### What to produce
Go through the material and copy each line in which the word "definition" shows up.

### Data shown
------------------------------------

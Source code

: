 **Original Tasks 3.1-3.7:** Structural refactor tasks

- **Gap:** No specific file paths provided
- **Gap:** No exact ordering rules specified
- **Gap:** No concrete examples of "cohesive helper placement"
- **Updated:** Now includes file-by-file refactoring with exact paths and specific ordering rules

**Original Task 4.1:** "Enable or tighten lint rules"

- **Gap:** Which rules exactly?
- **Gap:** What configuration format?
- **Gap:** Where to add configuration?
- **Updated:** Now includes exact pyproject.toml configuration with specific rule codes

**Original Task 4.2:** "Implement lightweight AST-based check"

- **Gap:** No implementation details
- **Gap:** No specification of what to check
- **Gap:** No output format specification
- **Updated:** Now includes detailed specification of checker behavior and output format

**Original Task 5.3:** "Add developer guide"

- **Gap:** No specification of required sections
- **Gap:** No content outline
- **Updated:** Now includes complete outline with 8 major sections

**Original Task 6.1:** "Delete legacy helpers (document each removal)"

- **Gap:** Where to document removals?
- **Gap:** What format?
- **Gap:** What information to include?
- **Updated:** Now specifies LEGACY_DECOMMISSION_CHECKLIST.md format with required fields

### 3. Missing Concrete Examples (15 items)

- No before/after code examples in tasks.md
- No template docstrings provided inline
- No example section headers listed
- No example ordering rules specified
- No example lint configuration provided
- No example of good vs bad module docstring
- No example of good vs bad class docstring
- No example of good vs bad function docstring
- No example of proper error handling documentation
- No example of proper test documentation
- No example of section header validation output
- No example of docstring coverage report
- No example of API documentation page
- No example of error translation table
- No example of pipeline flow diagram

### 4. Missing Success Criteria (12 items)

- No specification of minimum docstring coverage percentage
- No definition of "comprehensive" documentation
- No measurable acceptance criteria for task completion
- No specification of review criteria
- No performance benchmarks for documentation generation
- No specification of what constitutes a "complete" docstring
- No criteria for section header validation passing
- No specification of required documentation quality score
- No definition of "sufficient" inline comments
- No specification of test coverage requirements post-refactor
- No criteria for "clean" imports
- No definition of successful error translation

------------------------------------

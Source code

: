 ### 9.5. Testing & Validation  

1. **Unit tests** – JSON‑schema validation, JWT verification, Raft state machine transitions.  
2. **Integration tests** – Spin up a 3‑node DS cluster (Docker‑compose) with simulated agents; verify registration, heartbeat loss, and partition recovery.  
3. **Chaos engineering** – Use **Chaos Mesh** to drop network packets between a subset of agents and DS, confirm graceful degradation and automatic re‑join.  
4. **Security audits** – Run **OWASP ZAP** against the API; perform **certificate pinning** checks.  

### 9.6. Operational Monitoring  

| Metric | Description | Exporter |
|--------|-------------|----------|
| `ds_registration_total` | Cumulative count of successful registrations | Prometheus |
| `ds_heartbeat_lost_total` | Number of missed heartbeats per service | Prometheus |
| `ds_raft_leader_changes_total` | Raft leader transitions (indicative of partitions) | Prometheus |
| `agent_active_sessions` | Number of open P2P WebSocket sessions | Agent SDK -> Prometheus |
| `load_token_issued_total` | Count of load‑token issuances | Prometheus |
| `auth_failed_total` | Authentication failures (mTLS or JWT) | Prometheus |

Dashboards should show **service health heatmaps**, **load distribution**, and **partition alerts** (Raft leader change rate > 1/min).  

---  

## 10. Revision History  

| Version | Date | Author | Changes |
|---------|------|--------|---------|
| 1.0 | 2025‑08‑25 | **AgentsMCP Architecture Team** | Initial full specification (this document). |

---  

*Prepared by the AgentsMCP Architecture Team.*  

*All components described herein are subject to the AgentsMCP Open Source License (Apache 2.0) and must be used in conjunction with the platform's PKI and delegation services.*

------------------------------------

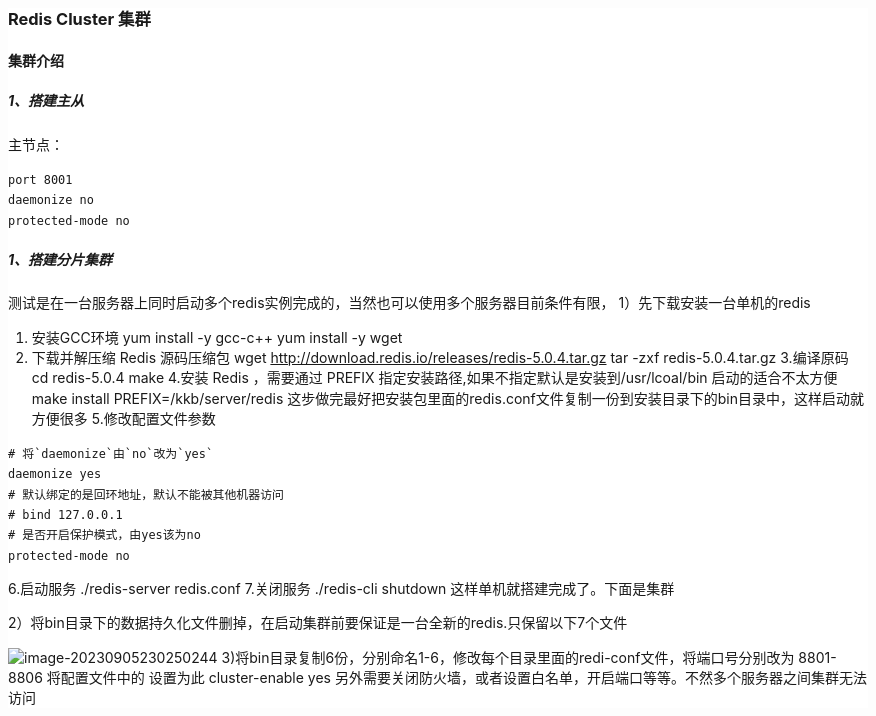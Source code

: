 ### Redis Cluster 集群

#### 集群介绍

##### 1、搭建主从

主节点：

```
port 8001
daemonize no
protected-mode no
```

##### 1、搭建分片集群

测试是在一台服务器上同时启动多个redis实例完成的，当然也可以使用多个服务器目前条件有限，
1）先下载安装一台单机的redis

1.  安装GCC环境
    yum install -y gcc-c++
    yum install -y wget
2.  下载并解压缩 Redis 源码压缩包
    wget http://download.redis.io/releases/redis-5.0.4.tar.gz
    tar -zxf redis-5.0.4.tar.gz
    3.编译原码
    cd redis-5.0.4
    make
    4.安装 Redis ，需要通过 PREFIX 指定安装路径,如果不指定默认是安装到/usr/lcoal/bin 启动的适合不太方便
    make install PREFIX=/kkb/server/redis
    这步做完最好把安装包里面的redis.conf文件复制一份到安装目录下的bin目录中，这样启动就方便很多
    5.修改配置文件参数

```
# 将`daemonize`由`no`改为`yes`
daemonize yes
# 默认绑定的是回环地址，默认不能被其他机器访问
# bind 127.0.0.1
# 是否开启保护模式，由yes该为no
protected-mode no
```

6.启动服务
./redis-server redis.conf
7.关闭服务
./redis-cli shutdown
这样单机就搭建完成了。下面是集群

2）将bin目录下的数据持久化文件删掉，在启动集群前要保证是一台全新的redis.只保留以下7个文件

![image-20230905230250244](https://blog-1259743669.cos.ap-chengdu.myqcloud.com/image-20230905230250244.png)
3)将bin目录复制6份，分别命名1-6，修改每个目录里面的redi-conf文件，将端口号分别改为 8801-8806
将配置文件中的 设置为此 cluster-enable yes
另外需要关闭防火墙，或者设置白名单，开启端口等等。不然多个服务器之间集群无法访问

------------------------------------

### Result of the exercise
- No definition of "comprehensive" documentation
- No definition of "sufficient" inline comments
- No definition of successful error translation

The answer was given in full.